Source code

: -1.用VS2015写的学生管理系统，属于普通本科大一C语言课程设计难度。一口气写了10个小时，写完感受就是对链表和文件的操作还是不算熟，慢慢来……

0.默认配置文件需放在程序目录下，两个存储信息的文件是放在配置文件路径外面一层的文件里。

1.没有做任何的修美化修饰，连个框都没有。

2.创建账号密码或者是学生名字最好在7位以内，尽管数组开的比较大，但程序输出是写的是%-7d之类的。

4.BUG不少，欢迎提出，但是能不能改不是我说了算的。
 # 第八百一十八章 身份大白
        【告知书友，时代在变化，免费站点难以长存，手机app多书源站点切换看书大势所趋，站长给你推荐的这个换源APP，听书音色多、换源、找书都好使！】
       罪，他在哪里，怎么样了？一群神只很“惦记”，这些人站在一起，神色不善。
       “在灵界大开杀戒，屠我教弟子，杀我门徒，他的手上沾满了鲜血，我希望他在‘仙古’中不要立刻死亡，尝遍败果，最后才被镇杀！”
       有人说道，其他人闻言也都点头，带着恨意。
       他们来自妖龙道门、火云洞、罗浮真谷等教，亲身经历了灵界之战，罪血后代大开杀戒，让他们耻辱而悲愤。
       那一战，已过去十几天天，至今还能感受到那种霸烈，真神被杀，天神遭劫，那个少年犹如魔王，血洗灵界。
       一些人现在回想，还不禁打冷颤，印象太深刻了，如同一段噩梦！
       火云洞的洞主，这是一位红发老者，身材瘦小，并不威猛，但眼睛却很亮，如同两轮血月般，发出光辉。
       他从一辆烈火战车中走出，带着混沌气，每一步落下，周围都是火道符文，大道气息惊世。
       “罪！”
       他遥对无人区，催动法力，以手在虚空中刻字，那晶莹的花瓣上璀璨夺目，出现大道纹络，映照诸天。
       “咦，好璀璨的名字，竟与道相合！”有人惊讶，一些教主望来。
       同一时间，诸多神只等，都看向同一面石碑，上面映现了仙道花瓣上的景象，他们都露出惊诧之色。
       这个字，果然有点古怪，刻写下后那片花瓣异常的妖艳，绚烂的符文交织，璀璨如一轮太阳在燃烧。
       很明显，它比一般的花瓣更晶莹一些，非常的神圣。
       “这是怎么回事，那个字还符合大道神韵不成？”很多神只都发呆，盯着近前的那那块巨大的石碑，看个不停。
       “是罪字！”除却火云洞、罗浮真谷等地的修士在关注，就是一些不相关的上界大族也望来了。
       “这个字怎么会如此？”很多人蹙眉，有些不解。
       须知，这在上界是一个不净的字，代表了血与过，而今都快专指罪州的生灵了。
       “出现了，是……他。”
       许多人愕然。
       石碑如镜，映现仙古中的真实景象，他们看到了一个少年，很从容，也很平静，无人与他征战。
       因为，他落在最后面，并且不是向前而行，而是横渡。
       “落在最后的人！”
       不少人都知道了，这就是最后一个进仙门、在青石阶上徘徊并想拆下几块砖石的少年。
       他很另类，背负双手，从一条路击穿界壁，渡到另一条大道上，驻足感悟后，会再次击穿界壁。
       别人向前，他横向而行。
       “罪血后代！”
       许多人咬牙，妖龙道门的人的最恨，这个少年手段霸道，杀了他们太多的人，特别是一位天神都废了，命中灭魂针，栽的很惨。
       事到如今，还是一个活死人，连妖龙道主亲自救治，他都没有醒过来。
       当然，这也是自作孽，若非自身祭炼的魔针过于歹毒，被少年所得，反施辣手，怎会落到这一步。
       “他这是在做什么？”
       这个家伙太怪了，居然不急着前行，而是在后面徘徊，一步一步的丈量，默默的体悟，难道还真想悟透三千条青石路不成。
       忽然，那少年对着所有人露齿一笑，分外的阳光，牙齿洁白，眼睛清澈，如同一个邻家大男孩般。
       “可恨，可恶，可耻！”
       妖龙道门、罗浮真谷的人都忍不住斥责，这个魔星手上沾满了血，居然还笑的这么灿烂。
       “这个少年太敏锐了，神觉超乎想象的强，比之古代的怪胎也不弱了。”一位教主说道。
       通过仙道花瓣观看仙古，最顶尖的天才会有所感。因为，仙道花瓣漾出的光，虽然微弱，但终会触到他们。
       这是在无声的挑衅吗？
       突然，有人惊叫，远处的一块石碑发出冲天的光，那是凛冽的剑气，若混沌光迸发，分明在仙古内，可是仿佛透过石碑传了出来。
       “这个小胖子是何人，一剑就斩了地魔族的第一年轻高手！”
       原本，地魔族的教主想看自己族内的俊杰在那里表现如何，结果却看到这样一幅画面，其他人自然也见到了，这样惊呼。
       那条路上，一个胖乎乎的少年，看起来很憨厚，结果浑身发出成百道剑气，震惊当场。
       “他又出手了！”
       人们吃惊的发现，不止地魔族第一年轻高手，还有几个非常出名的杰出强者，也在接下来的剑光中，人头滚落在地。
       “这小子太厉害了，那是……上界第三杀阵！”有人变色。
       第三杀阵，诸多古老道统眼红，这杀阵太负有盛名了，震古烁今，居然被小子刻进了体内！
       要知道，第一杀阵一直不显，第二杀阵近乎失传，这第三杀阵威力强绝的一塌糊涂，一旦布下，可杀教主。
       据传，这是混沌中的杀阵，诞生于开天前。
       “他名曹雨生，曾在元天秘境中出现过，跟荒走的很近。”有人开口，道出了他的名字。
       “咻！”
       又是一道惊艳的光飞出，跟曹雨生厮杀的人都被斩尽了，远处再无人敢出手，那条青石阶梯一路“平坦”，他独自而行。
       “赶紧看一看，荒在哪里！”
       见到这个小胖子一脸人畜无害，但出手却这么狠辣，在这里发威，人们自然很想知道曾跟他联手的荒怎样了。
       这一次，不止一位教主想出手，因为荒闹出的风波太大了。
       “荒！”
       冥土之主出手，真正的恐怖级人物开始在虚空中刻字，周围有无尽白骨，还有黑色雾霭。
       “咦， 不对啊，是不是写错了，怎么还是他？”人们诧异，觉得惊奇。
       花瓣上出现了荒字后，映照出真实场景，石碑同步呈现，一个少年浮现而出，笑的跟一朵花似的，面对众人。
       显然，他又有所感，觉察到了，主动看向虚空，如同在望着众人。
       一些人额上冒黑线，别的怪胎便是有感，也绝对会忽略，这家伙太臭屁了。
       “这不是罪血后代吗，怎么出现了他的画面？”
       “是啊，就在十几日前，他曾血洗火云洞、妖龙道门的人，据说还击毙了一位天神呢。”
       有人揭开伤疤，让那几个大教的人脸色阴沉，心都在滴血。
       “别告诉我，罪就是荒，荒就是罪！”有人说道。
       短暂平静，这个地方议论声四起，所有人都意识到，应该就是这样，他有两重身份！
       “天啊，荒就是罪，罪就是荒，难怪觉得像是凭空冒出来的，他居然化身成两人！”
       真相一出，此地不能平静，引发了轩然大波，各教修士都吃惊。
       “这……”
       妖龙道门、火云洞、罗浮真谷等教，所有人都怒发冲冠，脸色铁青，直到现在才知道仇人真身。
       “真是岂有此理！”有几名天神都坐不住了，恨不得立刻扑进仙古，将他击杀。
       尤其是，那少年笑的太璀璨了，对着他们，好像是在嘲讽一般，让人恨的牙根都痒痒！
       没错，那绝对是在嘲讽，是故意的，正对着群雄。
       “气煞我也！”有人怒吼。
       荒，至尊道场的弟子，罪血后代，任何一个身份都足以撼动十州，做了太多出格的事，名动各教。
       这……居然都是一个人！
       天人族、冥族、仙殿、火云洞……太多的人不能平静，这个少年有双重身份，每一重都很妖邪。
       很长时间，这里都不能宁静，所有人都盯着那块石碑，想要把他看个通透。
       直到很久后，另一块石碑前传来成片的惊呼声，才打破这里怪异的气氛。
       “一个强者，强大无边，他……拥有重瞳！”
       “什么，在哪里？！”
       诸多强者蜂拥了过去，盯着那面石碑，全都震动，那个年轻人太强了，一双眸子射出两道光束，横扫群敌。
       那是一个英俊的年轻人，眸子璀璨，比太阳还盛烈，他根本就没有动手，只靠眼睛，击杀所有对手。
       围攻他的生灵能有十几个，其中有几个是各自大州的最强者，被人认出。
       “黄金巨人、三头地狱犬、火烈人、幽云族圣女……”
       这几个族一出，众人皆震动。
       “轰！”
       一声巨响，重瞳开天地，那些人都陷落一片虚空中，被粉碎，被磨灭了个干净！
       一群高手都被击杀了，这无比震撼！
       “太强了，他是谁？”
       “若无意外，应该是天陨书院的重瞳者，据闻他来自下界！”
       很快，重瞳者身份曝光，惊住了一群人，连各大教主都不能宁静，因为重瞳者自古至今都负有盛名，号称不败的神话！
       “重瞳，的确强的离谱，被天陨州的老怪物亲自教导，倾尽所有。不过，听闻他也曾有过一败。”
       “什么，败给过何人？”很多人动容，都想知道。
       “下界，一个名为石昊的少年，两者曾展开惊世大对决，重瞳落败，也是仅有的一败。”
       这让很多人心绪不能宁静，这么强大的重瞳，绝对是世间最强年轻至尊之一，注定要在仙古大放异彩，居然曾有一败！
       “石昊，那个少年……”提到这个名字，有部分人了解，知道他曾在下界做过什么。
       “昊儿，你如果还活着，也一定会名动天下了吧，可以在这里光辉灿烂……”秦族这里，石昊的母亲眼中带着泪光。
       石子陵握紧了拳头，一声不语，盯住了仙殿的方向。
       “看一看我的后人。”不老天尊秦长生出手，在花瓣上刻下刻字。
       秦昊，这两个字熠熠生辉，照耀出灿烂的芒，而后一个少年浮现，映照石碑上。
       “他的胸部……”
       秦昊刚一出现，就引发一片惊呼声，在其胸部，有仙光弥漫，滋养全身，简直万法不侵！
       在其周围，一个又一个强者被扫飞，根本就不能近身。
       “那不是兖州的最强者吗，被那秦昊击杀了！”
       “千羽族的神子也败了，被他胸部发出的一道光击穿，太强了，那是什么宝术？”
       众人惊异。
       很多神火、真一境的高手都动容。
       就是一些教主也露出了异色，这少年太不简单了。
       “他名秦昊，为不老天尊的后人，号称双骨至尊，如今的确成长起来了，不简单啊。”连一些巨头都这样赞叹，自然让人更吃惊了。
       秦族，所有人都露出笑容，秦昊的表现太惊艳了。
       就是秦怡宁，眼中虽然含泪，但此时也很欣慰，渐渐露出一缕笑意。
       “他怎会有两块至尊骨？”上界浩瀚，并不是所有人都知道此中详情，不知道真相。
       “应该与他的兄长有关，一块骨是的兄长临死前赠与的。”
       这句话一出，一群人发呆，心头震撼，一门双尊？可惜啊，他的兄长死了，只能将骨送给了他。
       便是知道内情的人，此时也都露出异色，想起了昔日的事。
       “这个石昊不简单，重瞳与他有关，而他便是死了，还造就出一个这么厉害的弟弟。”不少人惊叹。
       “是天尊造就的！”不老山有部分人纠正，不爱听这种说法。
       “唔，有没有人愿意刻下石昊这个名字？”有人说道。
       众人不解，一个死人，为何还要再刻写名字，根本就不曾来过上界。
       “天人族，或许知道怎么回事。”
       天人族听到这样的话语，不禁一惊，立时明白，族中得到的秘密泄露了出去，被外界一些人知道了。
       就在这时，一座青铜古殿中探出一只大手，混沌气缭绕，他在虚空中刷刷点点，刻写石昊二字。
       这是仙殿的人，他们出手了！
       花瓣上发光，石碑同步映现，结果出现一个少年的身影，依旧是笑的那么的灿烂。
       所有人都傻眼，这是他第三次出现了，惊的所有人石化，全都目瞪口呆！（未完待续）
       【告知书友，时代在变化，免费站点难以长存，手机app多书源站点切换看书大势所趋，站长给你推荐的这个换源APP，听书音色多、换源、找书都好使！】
----------
For this task, write out exactly the lines of the entries above, starting at the line with "原本，地魔族的教主想看自己族" and ending at the line with "尤其是，那少年笑的太璀璨了，", both included, and no others.

       原本，地魔族的教主想看自己族内的俊杰在那里表现如何，结果却看到这样一幅画面，其他人自然也见到了，这样惊呼。
       那条路上，一个胖乎乎的少年，看起来很憨厚，结果浑身发出成百道剑气，震惊当场。
       “他又出手了！”
       人们吃惊的发现，不止地魔族第一年轻高手，还有几个非常出名的杰出强者，也在接下来的剑光中，人头滚落在地。
       “这小子太厉害了，那是……上界第三杀阵！”有人变色。
       第三杀阵，诸多古老道统眼红，这杀阵太负有盛名了，震古烁今，居然被小子刻进了体内！
       要知道，第一杀阵一直不显，第二杀阵近乎失传，这第三杀阵威力强绝的一塌糊涂，一旦布下，可杀教主。
       据传，这是混沌中的杀阵，诞生于开天前。
       “他名曹雨生，曾在元天秘境中出现过，跟荒走的很近。”有人开口，道出了他的名字。
       “咻！”
       又是一道惊艳的光飞出，跟曹雨生厮杀的人都被斩尽了，远处再无人敢出手，那条青石阶梯一路“平坦”，他独自而行。
       “赶紧看一看，荒在哪里！”
       见到这个小胖子一脸人畜无害，但出手却这么狠辣，在这里发威，人们自然很想知道曾跟他联手的荒怎样了。
       这一次，不止一位教主想出手，因为荒闹出的风波太大了。
       “荒！”
       冥土之主出手，真正的恐怖级人物开始在虚空中刻字，周围有无尽白骨，还有黑色雾霭。
       “咦， 不对啊，是不是写错了，怎么还是他？”人们诧异，觉得惊奇。
       花瓣上出现了荒字后，映照出真实场景，石碑同步呈现，一个少年浮现而出，笑的跟一朵花似的，面对众人。
       显然，他又有所感，觉察到了，主动看向虚空，如同在望着众人。
       一些人额上冒黑线，别的怪胎便是有感，也绝对会忽略，这家伙太臭屁了。
       “这不是罪血后代吗，怎么出现了他的画面？”
       “是啊，就在十几日前，他曾血洗火云洞、妖龙道门的人，据说还击毙了一位天神呢。”
       有人揭开伤疤，让那几个大教的人脸色阴沉，心都在滴血。
       “别告诉我，罪就是荒，荒就是罪！”有人说道。
       短暂平静，这个地方议论声四起，所有人都意识到，应该就是这样，他有两重身份！
       “天啊，荒就是罪，罪就是荒，难怪觉得像是凭空冒出来的，他居然化身成两人！”
       真相一出，此地不能平静，引发了轩然大波，各教修士都吃惊。
       “这……”
       妖龙道门、火云洞、罗浮真谷等教，所有人都怒发冲冠，脸色铁青，直到现在才知道仇人真身。
       “真是岂有此理！”有几名天神都坐不住了，恨不得立刻扑进仙古，将他击杀。
       尤其是，那少年笑的太璀璨了，对着他们，好像是在嘲讽一般，让人恨的牙根都痒痒！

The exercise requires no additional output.